Timothy and Gwyneth formed a close bond of friendship during filming, partly as a result of their shared histories. “We both went to RADA from not particularly wealthy backgrounds so we have that in common,” she smiles. “The place has changed a lot since I left but we were quite surprised by how similar a lot of our experiences were there, despite attending many years apart!”
The climate and landscape surrounding ADHD has also changed – thankfully for Gwyneth and others with the condition.
“There’s certainly a better understanding of it than there used to be. If I had been born 50 years ago, and hadn’t been very good academically, the outcome of my life would probably have been very different.
“We used to be told that there is only one way to be successful in life but now there are lots of different ways, it’s just about working out your strengths and being confident enough to use them. You don’t need to be good at everything, you just need to be good at the things you can be and then apply yourself.”
Death Valley looks set to run and run and could become as familiar a part of the TV schedule as other, long-running shows with homicide at their hearts, such as Midsomer Murders and Unforgotten.

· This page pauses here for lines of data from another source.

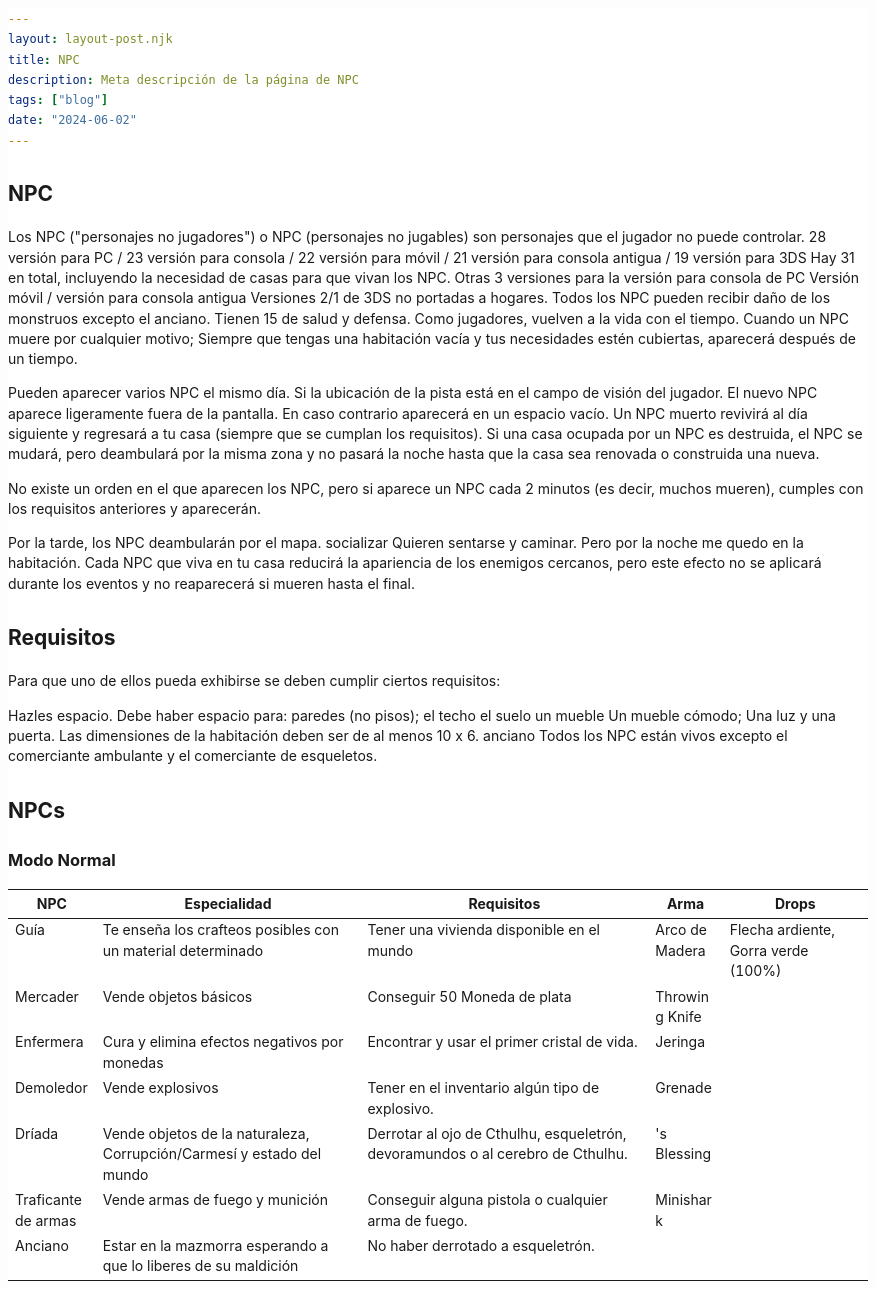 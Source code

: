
 ```yaml
---
layout: layout-post.njk
title: NPC
description: Meta descripción de la página de NPC
tags: ["blog"]
date: "2024-06-02"
---
```


<article>

## NPC

Los NPC ("personajes no jugadores") o NPC (personajes no jugables) son personajes que el jugador no puede controlar. 28 versión para PC / 23 versión para consola / 22 versión para móvil / 21 versión para consola antigua / 19 versión para 3DS Hay 31 en total, incluyendo la necesidad de casas para que vivan los NPC. Otras 3 versiones para la versión para consola de PC Versión móvil / versión para consola antigua Versiones 2/1 de 3DS no portadas a hogares. Todos los NPC pueden recibir daño de los monstruos excepto el anciano. Tienen 15 de salud y defensa. Como jugadores, vuelven a la vida con el tiempo. Cuando un NPC muere por cualquier motivo; Siempre que tengas una habitación vacía y tus necesidades estén cubiertas, aparecerá después de un tiempo.

Pueden aparecer varios NPC el mismo día. Si la ubicación de la pista está en el campo de visión del jugador. El nuevo NPC aparece ligeramente fuera de la pantalla. En caso contrario aparecerá en un espacio vacío. Un NPC muerto revivirá al día siguiente y regresará a tu casa (siempre que se cumplan los requisitos). Si una casa ocupada por un NPC es destruida, el NPC se mudará, pero deambulará por la misma zona y no pasará la noche hasta que la casa sea renovada o construida una nueva.

No existe un orden en el que aparecen los NPC, pero si aparece un NPC cada 2 minutos (es decir, muchos mueren), cumples con los requisitos anteriores y aparecerán.

Por la tarde, los NPC deambularán por el mapa. socializar Quieren sentarse y caminar. Pero por la noche me quedo en la habitación. Cada NPC que viva en tu casa reducirá la apariencia de los enemigos cercanos, pero este efecto no se aplicará durante los eventos y no reaparecerá si mueren hasta el final.

## Requisitos

Para que uno de ellos pueda exhibirse se deben cumplir ciertos requisitos:

Hazles espacio. Debe haber espacio para:
paredes (no pisos); el techo el suelo un mueble Un mueble cómodo; Una luz y una puerta.
Las dimensiones de la habitación deben ser de al menos 10 x 6.
anciano Todos los NPC están vivos excepto el comerciante ambulante y el comerciante de esqueletos.

## NPCs

### Modo Normal

| NPC                    | Especialidad                                                                                         | Requisitos                                                                                            | Arma                       | Drops                           |
|------------------------|-----------------------------------------------------------------------------------------------------|-------------------------------------------------------------------------------------------------------|----------------------------|---------------------------------|
| Guía                   | Te enseña los crafteos posibles con un material determinado                                         | Tener una vivienda disponible en el mundo                                                             | Arco de Madera             | Flecha ardiente, Gorra verde (100%) |
| Mercader               | Vende objetos básicos                                                                               | Conseguir 50 Moneda de plata                                                                           | Throwing Knife             |                                 |
| Enfermera              | Cura y elimina efectos negativos por monedas                                                        | Encontrar y usar el primer cristal de vida.                                                            | Jeringa                    |                                 |
| Demoledor              | Vende explosivos                                                                                    | Tener en el inventario algún tipo de explosivo.                                                        | Grenade                    |                                 |
| Dríada                 | Vende objetos de la naturaleza, Corrupción/Carmesí y estado del mundo                                | Derrotar al ojo de Cthulhu, esqueletrón, devoramundos o al cerebro de Cthulhu.                         | 's Blessing           |                                 |
| Traficante de armas    | Vende armas de fuego y munición                                                                     | Conseguir alguna pistola o cualquier arma de fuego.                                                    | Minishark                  |                                 |
| Anciano                | Estar en la mazmorra esperando a que lo liberes de su maldición                                      | No haber derrotado a esqueletrón.                                                                      |                            |                                 | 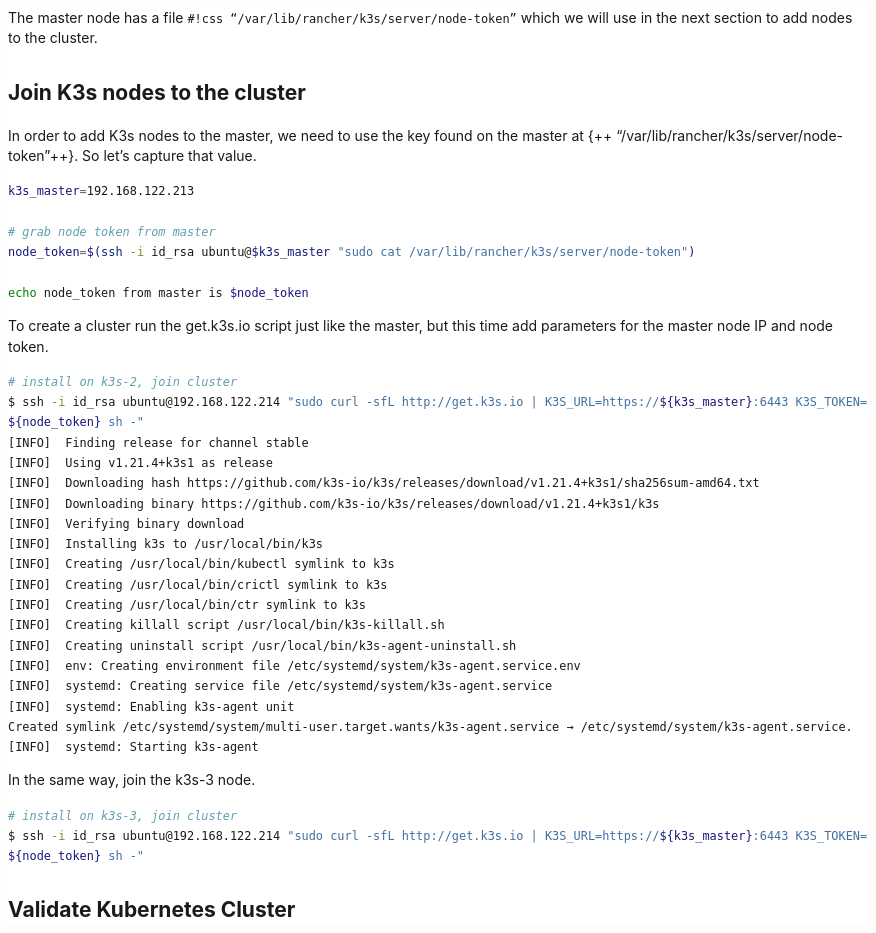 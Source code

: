The master node has a file `#!css “/var/lib/rancher/k3s/server/node-token”` which we will use in the next section to add nodes to the cluster.

## Join K3s nodes to the cluster

In order to add K3s nodes to the master, we need to use the key found on the master at {++ “/var/lib/rancher/k3s/server/node-token”++}.  So let’s capture that value.

``` bash
k3s_master=192.168.122.213

# grab node token from master
node_token=$(ssh -i id_rsa ubuntu@$k3s_master "sudo cat /var/lib/rancher/k3s/server/node-token")

echo node_token from master is $node_token
```

To create a cluster run the get.k3s.io script just like the master, but this time add parameters for the master node IP and node token.

``` bash
# install on k3s-2, join cluster
$ ssh -i id_rsa ubuntu@192.168.122.214 "sudo curl -sfL http://get.k3s.io | K3S_URL=https://${k3s_master}:6443 K3S_TOKEN=${node_token} sh -"
[INFO]  Finding release for channel stable
[INFO]  Using v1.21.4+k3s1 as release
[INFO]  Downloading hash https://github.com/k3s-io/k3s/releases/download/v1.21.4+k3s1/sha256sum-amd64.txt
[INFO]  Downloading binary https://github.com/k3s-io/k3s/releases/download/v1.21.4+k3s1/k3s
[INFO]  Verifying binary download
[INFO]  Installing k3s to /usr/local/bin/k3s
[INFO]  Creating /usr/local/bin/kubectl symlink to k3s
[INFO]  Creating /usr/local/bin/crictl symlink to k3s
[INFO]  Creating /usr/local/bin/ctr symlink to k3s
[INFO]  Creating killall script /usr/local/bin/k3s-killall.sh
[INFO]  Creating uninstall script /usr/local/bin/k3s-agent-uninstall.sh
[INFO]  env: Creating environment file /etc/systemd/system/k3s-agent.service.env
[INFO]  systemd: Creating service file /etc/systemd/system/k3s-agent.service
[INFO]  systemd: Enabling k3s-agent unit
Created symlink /etc/systemd/system/multi-user.target.wants/k3s-agent.service → /etc/systemd/system/k3s-agent.service.
[INFO]  systemd: Starting k3s-agent
```

In the same way, join the k3s-3 node.

``` bash
# install on k3s-3, join cluster
$ ssh -i id_rsa ubuntu@192.168.122.214 "sudo curl -sfL http://get.k3s.io | K3S_URL=https://${k3s_master}:6443 K3S_TOKEN=${node_token} sh -"
```

## Validate Kubernetes Cluster
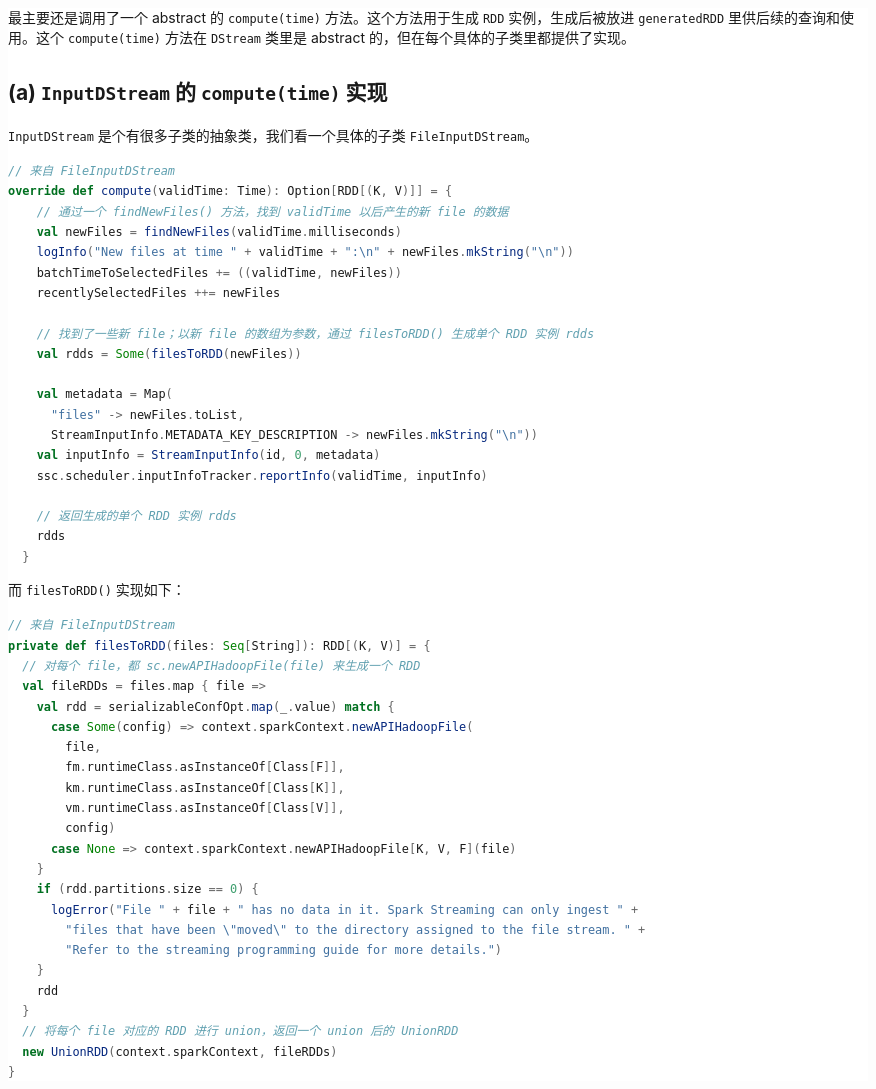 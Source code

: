 最主要还是调用了一个 abstract 的 `compute(time)` 方法。这个方法用于生成 `RDD` 实例，生成后被放进 `generatedRDD` 里供后续的查询和使用。这个 `compute(time)` 方法在 `DStream` 类里是 abstract 的，但在每个具体的子类里都提供了实现。

## (a) `InputDStream` 的 `compute(time)` 实现

`InputDStream` 是个有很多子类的抽象类，我们看一个具体的子类 `FileInputDStream`。

```scala
// 来自 FileInputDStream
override def compute(validTime: Time): Option[RDD[(K, V)]] = {
    // 通过一个 findNewFiles() 方法，找到 validTime 以后产生的新 file 的数据
    val newFiles = findNewFiles(validTime.milliseconds)
    logInfo("New files at time " + validTime + ":\n" + newFiles.mkString("\n"))
    batchTimeToSelectedFiles += ((validTime, newFiles))
    recentlySelectedFiles ++= newFiles
    
    // 找到了一些新 file；以新 file 的数组为参数，通过 filesToRDD() 生成单个 RDD 实例 rdds
    val rdds = Some(filesToRDD(newFiles))

    val metadata = Map(
      "files" -> newFiles.toList,
      StreamInputInfo.METADATA_KEY_DESCRIPTION -> newFiles.mkString("\n"))
    val inputInfo = StreamInputInfo(id, 0, metadata)
    ssc.scheduler.inputInfoTracker.reportInfo(validTime, inputInfo)
    
    // 返回生成的单个 RDD 实例 rdds
    rdds
  }
```

而 `filesToRDD()` 实现如下：

```scala
// 来自 FileInputDStream
private def filesToRDD(files: Seq[String]): RDD[(K, V)] = {
  // 对每个 file，都 sc.newAPIHadoopFile(file) 来生成一个 RDD
  val fileRDDs = files.map { file =>
    val rdd = serializableConfOpt.map(_.value) match {
      case Some(config) => context.sparkContext.newAPIHadoopFile(
        file,
        fm.runtimeClass.asInstanceOf[Class[F]],
        km.runtimeClass.asInstanceOf[Class[K]],
        vm.runtimeClass.asInstanceOf[Class[V]],
        config)
      case None => context.sparkContext.newAPIHadoopFile[K, V, F](file)
    }
    if (rdd.partitions.size == 0) {
      logError("File " + file + " has no data in it. Spark Streaming can only ingest " +
        "files that have been \"moved\" to the directory assigned to the file stream. " +
        "Refer to the streaming programming guide for more details.")
    }
    rdd
  }
  // 将每个 file 对应的 RDD 进行 union，返回一个 union 后的 UnionRDD
  new UnionRDD(context.sparkContext, fileRDDs)
}
```
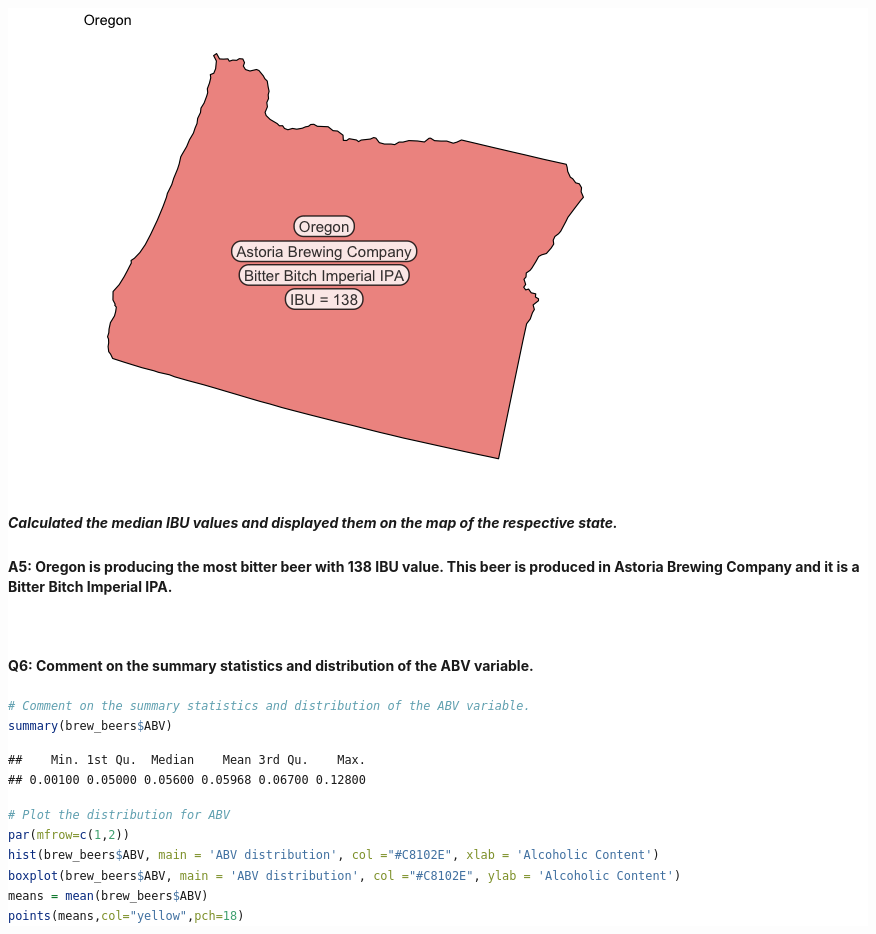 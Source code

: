 ![](AA_TT_CaseStudy1_files/figure-gfm/unnamed-chunk-17-1.png)

##### Calculated the median IBU values and displayed them on the map of the respective state.

#### A5: Oregon is producing the most bitter beer with 138 IBU value. This beer is produced in Astoria Brewing Company and it is a Bitter Bitch Imperial IPA.

 

#### Q6: Comment on the summary statistics and distribution of the ABV variable.

``` r
# Comment on the summary statistics and distribution of the ABV variable.
summary(brew_beers$ABV)
```

    ##    Min. 1st Qu.  Median    Mean 3rd Qu.    Max. 
    ## 0.00100 0.05000 0.05600 0.05968 0.06700 0.12800

``` r
# Plot the distribution for ABV
par(mfrow=c(1,2))
hist(brew_beers$ABV, main = 'ABV distribution', col ="#C8102E", xlab = 'Alcoholic Content')
boxplot(brew_beers$ABV, main = 'ABV distribution', col ="#C8102E", ylab = 'Alcoholic Content')
means = mean(brew_beers$ABV)
points(means,col="yellow",pch=18)
```
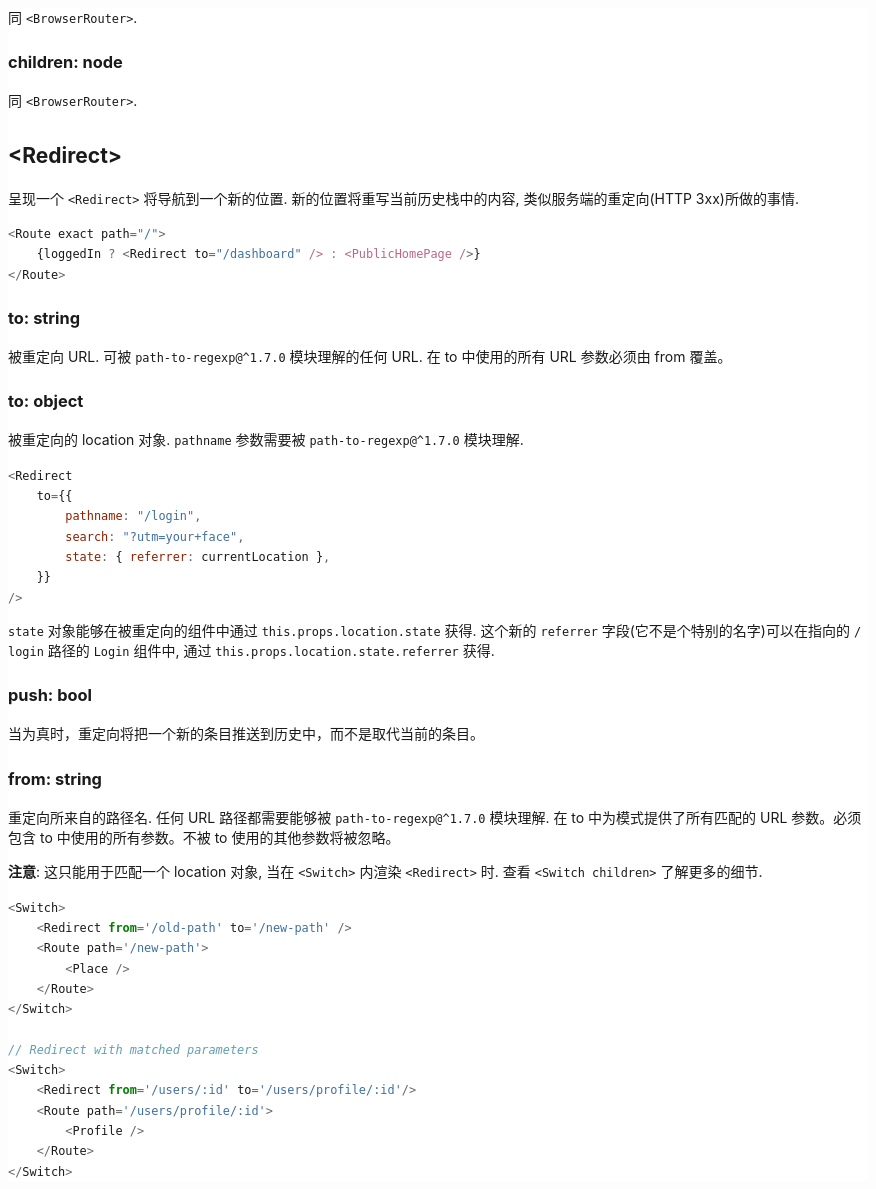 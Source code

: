 同 `<BrowserRouter>`.

### children: node

同 `<BrowserRouter>`.

## \<Redirect\>

呈现一个 `<Redirect>` 将导航到一个新的位置. 新的位置将重写当前历史栈中的内容, 类似服务端的重定向(HTTP 3xx)所做的事情.

```javascript
<Route exact path="/">
    {loggedIn ? <Redirect to="/dashboard" /> : <PublicHomePage />}
</Route>
```

### to: string

被重定向 URL. 可被 `path-to-regexp@^1.7.0` 模块理解的任何 URL. 在 to 中使用的所有 URL 参数必须由 from 覆盖。

### to: object

被重定向的 location 对象. `pathname` 参数需要被 `path-to-regexp@^1.7.0` 模块理解.

```javascript
<Redirect
    to={{
        pathname: "/login",
        search: "?utm=your+face",
        state: { referrer: currentLocation },
    }}
/>
```

`state` 对象能够在被重定向的组件中通过 `this.props.location.state` 获得. 这个新的 `referrer` 字段(它不是个特别的名字)可以在指向的 `/login` 路径的 `Login` 组件中, 通过 `this.props.location.state.referrer` 获得.

### push: bool

当为真时，重定向将把一个新的条目推送到历史中，而不是取代当前的条目。

### from: string

重定向所来自的路径名. 任何 URL 路径都需要能够被 `path-to-regexp@^1.7.0` 模块理解. 在 to 中为模式提供了所有匹配的 URL 参数。必须包含 to 中使用的所有参数。不被 to 使用的其他参数将被忽略。

**注意**: 这只能用于匹配一个 location 对象, 当在 `<Switch>` 内渲染 `<Redirect>` 时. 查看 `<Switch children>` 了解更多的细节.

```javascript
<Switch>
    <Redirect from='/old-path' to='/new-path' />
    <Route path='/new-path'>
        <Place />
    </Route>
</Switch>

// Redirect with matched parameters
<Switch>
    <Redirect from='/users/:id' to='/users/profile/:id'/>
    <Route path='/users/profile/:id'>
        <Profile />
    </Route>
</Switch>
```
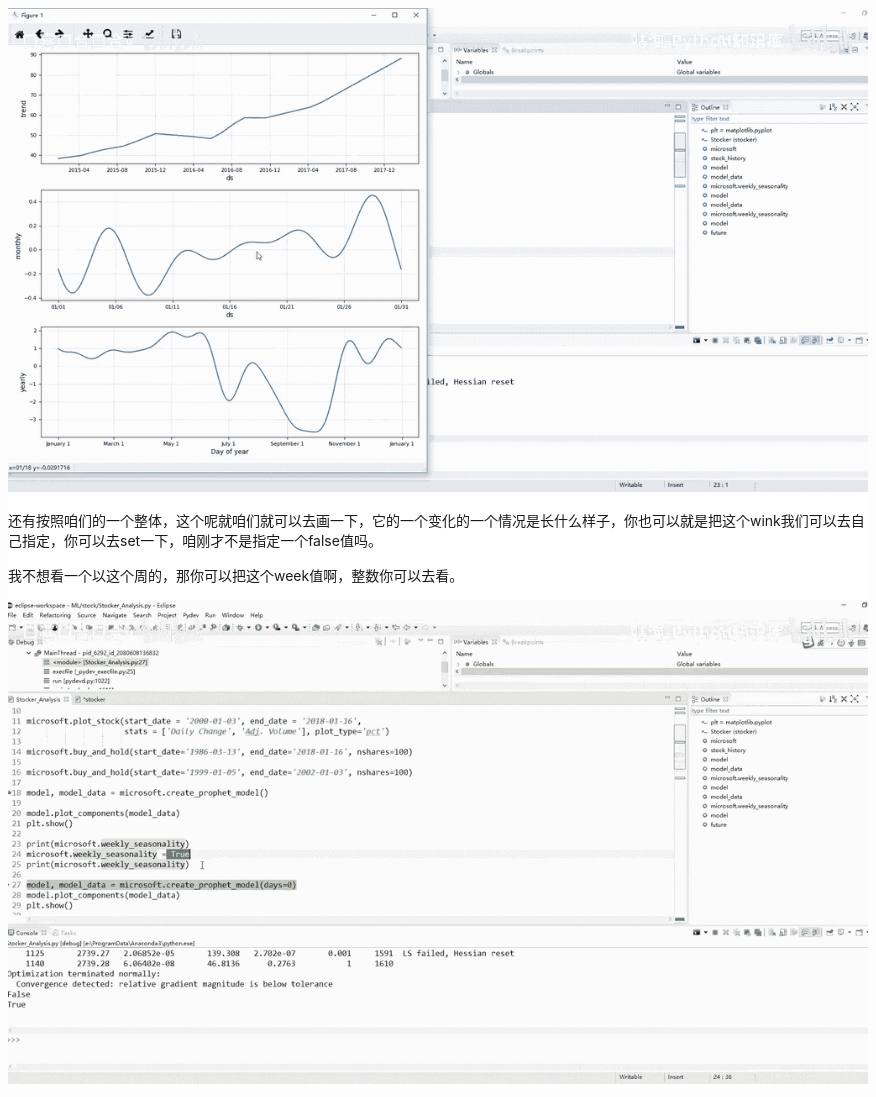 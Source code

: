 ![](img/85b7b447f77a25c9b1f5d4d802072713_53.png)

还有按照咱们的一个整体，这个呢就咱们就可以去画一下，它的一个变化的一个情况是长什么样子，你也可以就是把这个wink我们可以去自己指定，你可以去set一下，咱刚才不是指定一个false值吗。

我不想看一个以这个周的，那你可以把这个week值啊，整数你可以去看。

![](img/85b7b447f77a25c9b1f5d4d802072713_55.png)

Like Spall’s character John Chapel, Gwyneth will no doubt pick up a few tricks of the detecting trade, during her time as a TV sleuth. Just don’t ever expect her to apply them in real life. “Being a police detective is not a profession to which I would naturally be suited – having ADHD would make it difficult for me to keep track of what was going on in a case or keep notes on it,” she adds. “I’ll leave the detective work to other people!”